SUPPLIED MATERIAL:
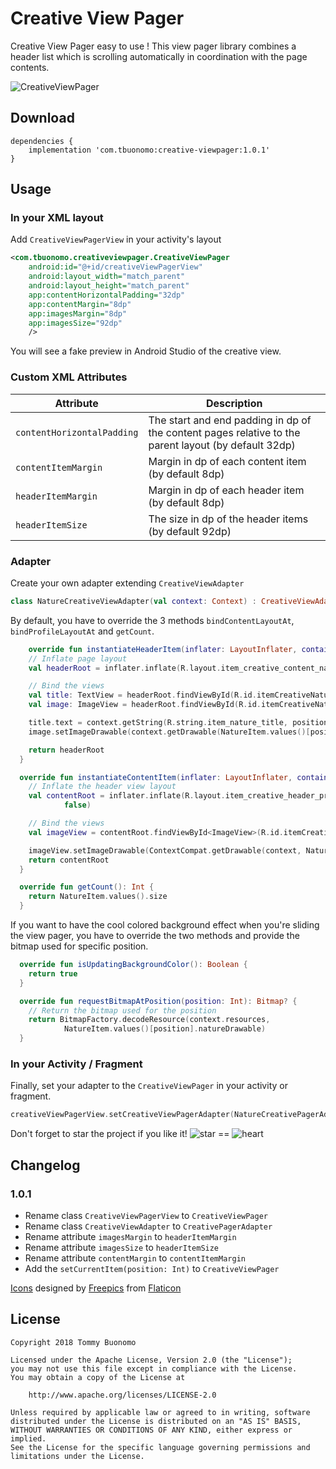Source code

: # Creative View Pager

Creative View Pager easy to use !
This view pager library combines a header list which is scrolling automatically in coordination with the page contents.

![CreativeViewPager](/art/creative-viewpager0.gif)

## Download
```Gradle
dependencies {
    implementation 'com.tbuonomo:creative-viewpager:1.0.1'
}
```

## Usage

### In your XML layout
Add `CreativeViewPagerView` in your activity's layout
```Xml
<com.tbuonomo.creativeviewpager.CreativeViewPager
    android:id="@+id/creativeViewPagerView"
    android:layout_width="match_parent"
    android:layout_height="match_parent"
    app:contentHorizontalPadding="32dp"
    app:contentMargin="8dp"
    app:imagesMargin="8dp"
    app:imagesSize="92dp"
    />
```
You will see a fake preview in Android Studio of the creative view.

### Custom XML Attributes
| Attribute | Description |
| --- | --- |
| `contentHorizontalPadding` | The start and end padding in dp of the content pages relative to the parent layout (by default 32dp) |
| `contentItemMargin` | Margin in dp of each content item (by default 8dp) |
| `headerItemMargin` | Margin in dp of each header item (by default 8dp) |
| `headerItemSize` | The size in dp of the header items (by default 92dp) |

### Adapter
Create your own adapter extending `CreativeViewAdapter`
```Kotlin
class NatureCreativeViewAdapter(val context: Context) : CreativeViewAdapter
```

By default, you have to override the 3 methods `bindContentLayoutAt`, `bindProfileLayoutAt` and `getCount`.

```Kotlin
    override fun instantiateHeaderItem(inflater: LayoutInflater, container: ViewGroup, position: Int): View {
    // Inflate page layout
    val headerRoot = inflater.inflate(R.layout.item_creative_content_nature, container, false)

    // Bind the views
    val title: TextView = headerRoot.findViewById(R.id.itemCreativeNatureTitle)
    val image: ImageView = headerRoot.findViewById(R.id.itemCreativeNatureImage)

    title.text = context.getString(R.string.item_nature_title, position)
    image.setImageDrawable(context.getDrawable(NatureItem.values()[position].natureDrawable))

    return headerRoot
  }

  override fun instantiateContentItem(inflater: LayoutInflater, container: ViewGroup, position: Int): View {
    // Inflate the header view layout
    val contentRoot = inflater.inflate(R.layout.item_creative_header_profile, container,
            false)

    // Bind the views
    val imageView = contentRoot.findViewById<ImageView>(R.id.itemCreativeImage)

    imageView.setImageDrawable(ContextCompat.getDrawable(context, NatureItem.values()[position].userDrawable))
    return contentRoot
  }

  override fun getCount(): Int {
    return NatureItem.values().size
  }
```

If you want to have the cool colored background effect when you're sliding the view pager, you have to override the two methods and provide the bitmap used for specific position.

```Kotlin
  override fun isUpdatingBackgroundColor(): Boolean {
    return true
  }

  override fun requestBitmapAtPosition(position: Int): Bitmap? {
    // Return the bitmap used for the position
    return BitmapFactory.decodeResource(context.resources,
            NatureItem.values()[position].natureDrawable)
  }
```

### In your Activity / Fragment
Finally, set your adapter to the `CreativeViewPager` in your activity or fragment.
```Kotlin
creativeViewPagerView.setCreativeViewPagerAdapter(NatureCreativePagerAdapter(activity))
```

Don't forget to star the project if you like it! 
![star](https://user-images.githubusercontent.com/15737675/39397370-85f5b294-4afe-11e8-9c02-0dfdf014136a.png)
 == ![heart](https://user-images.githubusercontent.com/15737675/39397367-6e312c2e-4afe-11e8-9fbf-32001b0165a1.png)

## Changelog
### 1.0.1
- Rename class `CreativeViewPagerView` to `CreativeViewPager`
- Rename class `CreativeViewAdapter` to `CreativePagerAdapter`
- Rename attribute `imagesMargin` to `headerItemMargin`
- Rename attribute `imagesSize` to `headerItemSize`
- Rename attribute `contentMargin` to `contentItemMargin`
- Add the `setCurrentItem(position: Int)` to `CreativeViewPager`


[Icons](https://www.flaticon.com/packs/profession-avatars) designed by [Freepics](https://www.flaticon.com/authors/freepik) from [Flaticon](https://www.flaticon.com/)

## License
    Copyright 2018 Tommy Buonomo
    
    Licensed under the Apache License, Version 2.0 (the "License");
    you may not use this file except in compliance with the License.
    You may obtain a copy of the License at
    
        http://www.apache.org/licenses/LICENSE-2.0
    
    Unless required by applicable law or agreed to in writing, software
    distributed under the License is distributed on an "AS IS" BASIS,
    WITHOUT WARRANTIES OR CONDITIONS OF ANY KIND, either express or implied.
    See the License for the specific language governing permissions and
    limitations under the License.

INSTRUCTIONS FOR THE TASK: Look through the entries and find each line that has the string "specific". Copy those lines.

EXPECTED ANSWER:
If you want to have the cool colored background effect when you're sliding the view pager, you have to override the two methods and provide the bitmap used for specific position.
    See the License for the specific language governing permissions and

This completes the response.